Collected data
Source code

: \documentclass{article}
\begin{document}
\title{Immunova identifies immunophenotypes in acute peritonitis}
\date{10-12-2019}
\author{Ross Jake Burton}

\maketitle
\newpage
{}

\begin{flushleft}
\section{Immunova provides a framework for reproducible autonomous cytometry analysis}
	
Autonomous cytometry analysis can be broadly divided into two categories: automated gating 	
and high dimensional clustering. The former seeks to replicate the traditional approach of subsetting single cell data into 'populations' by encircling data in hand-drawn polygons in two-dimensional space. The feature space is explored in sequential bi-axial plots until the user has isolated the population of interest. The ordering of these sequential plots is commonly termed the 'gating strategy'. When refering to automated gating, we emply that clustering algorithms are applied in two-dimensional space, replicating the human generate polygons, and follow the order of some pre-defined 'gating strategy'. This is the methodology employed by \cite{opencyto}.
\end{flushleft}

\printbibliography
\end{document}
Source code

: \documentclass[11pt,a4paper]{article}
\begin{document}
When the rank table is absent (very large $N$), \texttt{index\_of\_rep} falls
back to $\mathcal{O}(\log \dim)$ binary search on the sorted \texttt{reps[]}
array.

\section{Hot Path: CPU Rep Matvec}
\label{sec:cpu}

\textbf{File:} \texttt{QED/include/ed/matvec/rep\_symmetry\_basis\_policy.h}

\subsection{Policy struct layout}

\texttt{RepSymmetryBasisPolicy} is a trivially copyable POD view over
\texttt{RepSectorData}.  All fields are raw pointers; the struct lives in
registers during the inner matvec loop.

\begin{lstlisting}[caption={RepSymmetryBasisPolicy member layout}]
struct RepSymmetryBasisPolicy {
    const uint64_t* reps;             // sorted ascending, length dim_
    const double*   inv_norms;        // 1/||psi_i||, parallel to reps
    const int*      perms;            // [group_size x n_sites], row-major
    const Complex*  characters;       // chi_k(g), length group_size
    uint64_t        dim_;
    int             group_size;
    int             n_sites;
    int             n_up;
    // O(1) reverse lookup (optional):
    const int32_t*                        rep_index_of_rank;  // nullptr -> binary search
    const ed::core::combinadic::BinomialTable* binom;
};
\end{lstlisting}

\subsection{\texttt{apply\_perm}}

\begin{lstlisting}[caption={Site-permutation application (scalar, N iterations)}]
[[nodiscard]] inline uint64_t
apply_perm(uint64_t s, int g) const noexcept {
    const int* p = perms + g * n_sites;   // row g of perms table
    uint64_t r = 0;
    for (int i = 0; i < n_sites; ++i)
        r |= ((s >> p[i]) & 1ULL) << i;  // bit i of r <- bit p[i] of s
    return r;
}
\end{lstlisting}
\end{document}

* Your objective *
Pull every line holding "caption" out of the records.

* Written solution *
\begin{lstlisting}[caption={RepSymmetryBasisPolicy member layout}]
\begin{lstlisting}[caption={Site-permutation application (scalar, N iterations)}]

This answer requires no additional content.